このような中、生産性を高めるための手段として注目されているのが、RPAの活用です。定型業務の自動化により、作業時間の短縮・作業品質の向上が期待できます。
RPAの国内市場規模は、2017年度の20億円から2021年度には80億円規模へと、今後も継続的に成長することが見込まれます。

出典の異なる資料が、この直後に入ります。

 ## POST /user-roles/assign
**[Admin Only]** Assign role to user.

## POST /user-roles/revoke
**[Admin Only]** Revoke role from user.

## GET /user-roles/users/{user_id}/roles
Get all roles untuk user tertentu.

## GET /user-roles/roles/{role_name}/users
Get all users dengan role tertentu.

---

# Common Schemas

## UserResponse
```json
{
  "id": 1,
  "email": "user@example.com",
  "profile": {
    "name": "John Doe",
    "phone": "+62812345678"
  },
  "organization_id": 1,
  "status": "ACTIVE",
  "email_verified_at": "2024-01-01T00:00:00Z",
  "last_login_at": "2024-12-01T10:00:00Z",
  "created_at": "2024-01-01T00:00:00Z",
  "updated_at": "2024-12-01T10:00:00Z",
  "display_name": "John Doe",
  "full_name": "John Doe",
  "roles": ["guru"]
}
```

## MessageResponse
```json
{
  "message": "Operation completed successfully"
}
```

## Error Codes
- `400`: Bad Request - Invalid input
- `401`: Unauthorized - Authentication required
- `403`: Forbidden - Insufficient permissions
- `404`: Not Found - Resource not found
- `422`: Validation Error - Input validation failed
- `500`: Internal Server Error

※RPA(Robotic Process Automation):これまで人間が行ってきた定型的なコンピュータの操作をソフトウェアに代行させることで、業務の自動化を支援する製品のこと。定型業務の高速化・人為ミスの削減・労働生産性の向上・人手不足の解消などへの期待が大きい。

地方公共団体向けサービス市場

「デジタル・ガバメント実行計画」

「デジタル・ガバメント実行計画」策定の背景

政府は2013年6月に「世界最先端IT国家創造宣言」を策定し、府省庁の縦割りを打破して「横串」を通すことにより、多様な政策課題に取り組み、行政情報システムの運用コスト削減やマイナンバー制度の導入、自治体クラウドの導入推進、自動運転実現に向けた取り組みなど、一歩ずつ実現されてきました。
ICT国家としての日本は、モバイルブロードバンド普及率やインターネット速度等、インフラ整備面では上位となる一方、電子政府やオープンデータへの対応については、行政手続きのオンライン利用等、ICT・データ利活用の面で官・民が共同で取り組むべき課題が多くあります。

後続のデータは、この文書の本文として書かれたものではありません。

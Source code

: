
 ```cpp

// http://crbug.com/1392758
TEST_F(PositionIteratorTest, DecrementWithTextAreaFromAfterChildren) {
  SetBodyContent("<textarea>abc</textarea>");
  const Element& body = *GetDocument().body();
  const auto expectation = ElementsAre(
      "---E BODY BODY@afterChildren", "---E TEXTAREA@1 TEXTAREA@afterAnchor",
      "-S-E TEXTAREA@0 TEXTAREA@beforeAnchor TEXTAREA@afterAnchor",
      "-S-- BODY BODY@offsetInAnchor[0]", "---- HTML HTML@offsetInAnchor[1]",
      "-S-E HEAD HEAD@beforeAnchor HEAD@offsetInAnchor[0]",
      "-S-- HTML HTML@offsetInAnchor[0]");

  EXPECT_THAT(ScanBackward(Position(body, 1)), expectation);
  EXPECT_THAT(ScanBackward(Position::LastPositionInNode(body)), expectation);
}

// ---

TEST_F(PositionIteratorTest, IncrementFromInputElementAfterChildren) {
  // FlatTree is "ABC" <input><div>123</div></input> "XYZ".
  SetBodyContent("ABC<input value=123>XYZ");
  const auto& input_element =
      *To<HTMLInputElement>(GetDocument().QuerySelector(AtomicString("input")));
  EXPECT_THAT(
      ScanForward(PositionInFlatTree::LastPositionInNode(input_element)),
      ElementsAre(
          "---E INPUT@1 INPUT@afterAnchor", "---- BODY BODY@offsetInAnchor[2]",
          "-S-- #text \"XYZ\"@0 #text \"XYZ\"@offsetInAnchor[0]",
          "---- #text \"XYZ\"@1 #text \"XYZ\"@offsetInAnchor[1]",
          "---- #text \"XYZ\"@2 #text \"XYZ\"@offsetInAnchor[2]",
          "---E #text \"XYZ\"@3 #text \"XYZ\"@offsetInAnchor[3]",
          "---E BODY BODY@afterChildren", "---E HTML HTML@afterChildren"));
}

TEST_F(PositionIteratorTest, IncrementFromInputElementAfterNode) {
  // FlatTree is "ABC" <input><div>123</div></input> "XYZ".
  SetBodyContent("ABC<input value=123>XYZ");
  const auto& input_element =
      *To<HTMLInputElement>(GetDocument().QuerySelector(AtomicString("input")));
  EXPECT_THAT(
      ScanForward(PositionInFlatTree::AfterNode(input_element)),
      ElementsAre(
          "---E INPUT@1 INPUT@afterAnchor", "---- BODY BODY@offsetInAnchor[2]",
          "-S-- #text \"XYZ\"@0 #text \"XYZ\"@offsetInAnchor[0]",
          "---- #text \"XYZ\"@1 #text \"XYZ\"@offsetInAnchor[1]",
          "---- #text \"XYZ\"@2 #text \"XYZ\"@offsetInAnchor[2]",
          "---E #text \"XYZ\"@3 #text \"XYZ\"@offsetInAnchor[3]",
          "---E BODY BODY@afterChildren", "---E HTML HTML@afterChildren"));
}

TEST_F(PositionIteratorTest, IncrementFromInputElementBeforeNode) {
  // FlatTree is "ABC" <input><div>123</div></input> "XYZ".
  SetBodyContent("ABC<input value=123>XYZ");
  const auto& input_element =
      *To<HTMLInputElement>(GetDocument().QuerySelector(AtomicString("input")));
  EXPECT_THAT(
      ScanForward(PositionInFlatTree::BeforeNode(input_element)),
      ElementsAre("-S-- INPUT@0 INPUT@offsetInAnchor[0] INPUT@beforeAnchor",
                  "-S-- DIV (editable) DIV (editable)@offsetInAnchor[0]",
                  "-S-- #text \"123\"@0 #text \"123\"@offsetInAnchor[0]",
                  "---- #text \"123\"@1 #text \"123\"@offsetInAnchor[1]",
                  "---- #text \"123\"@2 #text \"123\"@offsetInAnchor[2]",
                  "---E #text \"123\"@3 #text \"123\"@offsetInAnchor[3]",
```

このような中、2016年に「官民データ活用推進基本法」が施行され、さらに、全ての国民がICT・データ利活用の便益を享受するとともに、真に豊かさを実感できる社会の実現を目指し、2017年5月には「世界最先端IT国家創造宣言・官民データ活用推進基本計画」が策定されました。

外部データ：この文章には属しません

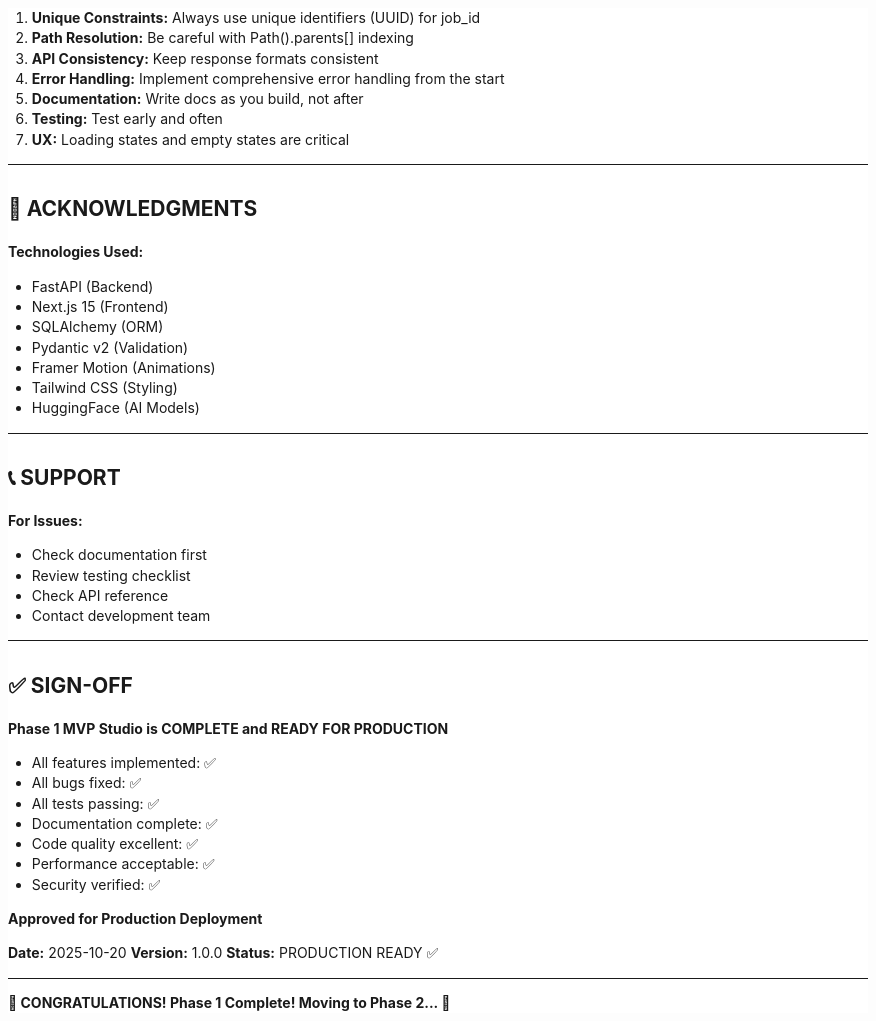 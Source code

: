 1. **Unique Constraints:** Always use unique identifiers (UUID) for job_id
2. **Path Resolution:** Be careful with Path().parents[] indexing
3. **API Consistency:** Keep response formats consistent
4. **Error Handling:** Implement comprehensive error handling from the start
5. **Documentation:** Write docs as you build, not after
6. **Testing:** Test early and often
7. **UX:** Loading states and empty states are critical

---

## 🙏 ACKNOWLEDGMENTS

**Technologies Used:**
- FastAPI (Backend)
- Next.js 15 (Frontend)
- SQLAlchemy (ORM)
- Pydantic v2 (Validation)
- Framer Motion (Animations)
- Tailwind CSS (Styling)
- HuggingFace (AI Models)

---

## 📞 SUPPORT

**For Issues:**
- Check documentation first
- Review testing checklist
- Check API reference
- Contact development team

---

## ✅ SIGN-OFF

**Phase 1 MVP Studio is COMPLETE and READY FOR PRODUCTION**

- All features implemented: ✅
- All bugs fixed: ✅
- All tests passing: ✅
- Documentation complete: ✅
- Code quality excellent: ✅
- Performance acceptable: ✅
- Security verified: ✅

**Approved for Production Deployment**

**Date:** 2025-10-20
**Version:** 1.0.0
**Status:** PRODUCTION READY ✅

---

**🎉 CONGRATULATIONS! Phase 1 Complete! Moving to Phase 2... 🚀**

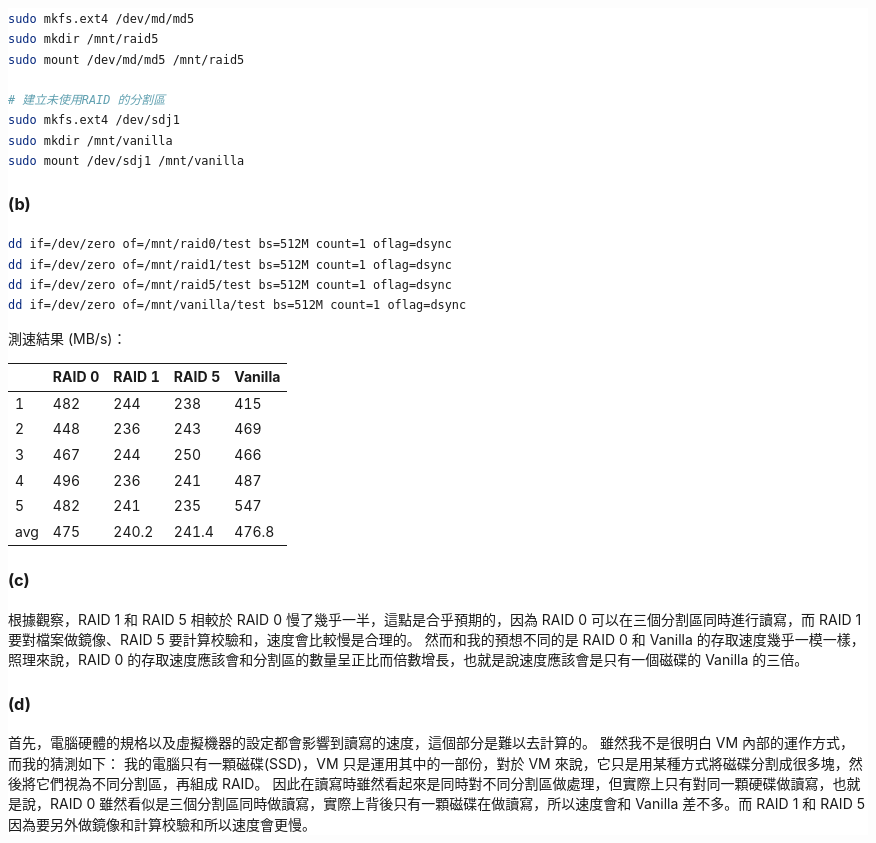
 ```bash
sudo mkfs.ext4 /dev/md/md5
sudo mkdir /mnt/raid5
sudo mount /dev/md/md5 /mnt/raid5

# 建立未使用RAID 的分割區
sudo mkfs.ext4 /dev/sdj1
sudo mkdir /mnt/vanilla
sudo mount /dev/sdj1 /mnt/vanilla
```

### (b)

```bash
dd if=/dev/zero of=/mnt/raid0/test bs=512M count=1 oflag=dsync
dd if=/dev/zero of=/mnt/raid1/test bs=512M count=1 oflag=dsync
dd if=/dev/zero of=/mnt/raid5/test bs=512M count=1 oflag=dsync
dd if=/dev/zero of=/mnt/vanilla/test bs=512M count=1 oflag=dsync
```

測速結果 (MB/s)：

|     | RAID 0 | RAID 1 | RAID 5 | Vanilla |
| --- |:------ |:------ |:------ |:------- |
| 1   | 482    | 244    | 238    | 415     |
| 2   | 448    | 236    | 243    | 469     |
| 3   | 467    | 244    | 250    | 466     |
| 4   | 496    | 236    | 241    | 487     |
| 5   | 482    | 241    | 235    | 547     |
| avg | 475    | 240.2  | 241.4  | 476.8   |

### (c)

根據觀察，RAID 1 和 RAID 5 相較於 RAID 0 慢了幾乎一半，這點是合乎預期的，因為 RAID 0 可以在三個分割區同時進行讀寫，而 RAID 1 要對檔案做鏡像、RAID 5 要計算校驗和，速度會比較慢是合理的。
然而和我的預想不同的是 RAID 0 和 Vanilla 的存取速度幾乎一模一樣，照理來說，RAID 0 的存取速度應該會和分割區的數量呈正比而倍數增長，也就是說速度應該會是只有一個磁碟的 Vanilla 的三倍。 

### (d)

首先，電腦硬體的規格以及虛擬機器的設定都會影響到讀寫的速度，這個部分是難以去計算的。
雖然我不是很明白 VM 內部的運作方式，而我的猜測如下：
我的電腦只有一顆磁碟(SSD)，VM 只是運用其中的一部份，對於 VM 來說，它只是用某種方式將磁碟分割成很多塊，然後將它們視為不同分割區，再組成 RAID。
因此在讀寫時雖然看起來是同時對不同分割區做處理，但實際上只有對同一顆硬碟做讀寫，也就是說，RAID 0 雖然看似是三個分割區同時做讀寫，實際上背後只有一顆磁碟在做讀寫，所以速度會和 Vanilla 差不多。而 RAID 1 和 RAID 5 因為要另外做鏡像和計算校驗和所以速度會更慢。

特に、「世界最先端IT国家創造宣言・官民データ活用推進基本計画」の重点分野の一つである電子行政分野における取り組みについては、2018年1月に「デジタル・ガバメント実行計画」を策定し、国民・事業者の利便性向上に重点を置き、「デジタルファースト」、「ワンスオンリー」、「コネクテッド・ワンストップ」の実現を目指しています。
また、サービス改革を支えるシステム基盤の見直しとして、行政標準データの確立、行政保有データの100%オープン化、マイナポータルのAPI提供によるサービス連携の拡大など、プラットフォーム改革を推進しています。

※デジタルファースト:紙による申請書の提出などを全てオンライン化で可能とする

※ワンスオンリー:行政機関が既に保有している情報は行政間で共有し、他の手続きで提出したデータは再提出不要とする

※コネクテッド・ワンストップ:複数の手続きについて、一括して手続き可能にする(引越し、死亡・相続、法人設立など)

「デジタル・ガバメント実行計画」が目指す社会像

  • 必要なサービスが、時間と場所を問わず、最適な形で受けられる社会
  • 官民を問わず、データやサービスが有機的に連携し、新たなイノベーションを創発する社会

目指す社会像を実現するために必要となるデジタル・ガバメント

  • 利用者中心の行政サービス
    利用者にとって、行政サービスが、「すぐ使えて」、「簡単で」、「便利」である
    利用者にとって、行政のあらゆるサービスが最初から最後までデジタルで完結される
  • 行政サービス、行政データ連携の推進
    行政サービスや行政データの連携に関する各種標準やシステム基盤が整備されており、民間サービス等と行政サービス及び行政データの連携が行われている
    行政サービス及び行政データが、設計段階から、他の機関や他のサービスとの連携を意識して構築されている

電算は、得意分野である地方公共団体に対し総合行政情報システムの提供をはじめ、システム共同利用の提供などを積極的に行ってきました。今後も、地域住民の生活の中でIT利活用の利便性が実感できるよう、ワンストップサービスの提案、マイナンバーカードを利用した新サービス、RPAを活用した業務改善など、住民サービスの向上につながる新たなサービスを積極的にサポートしてまいります。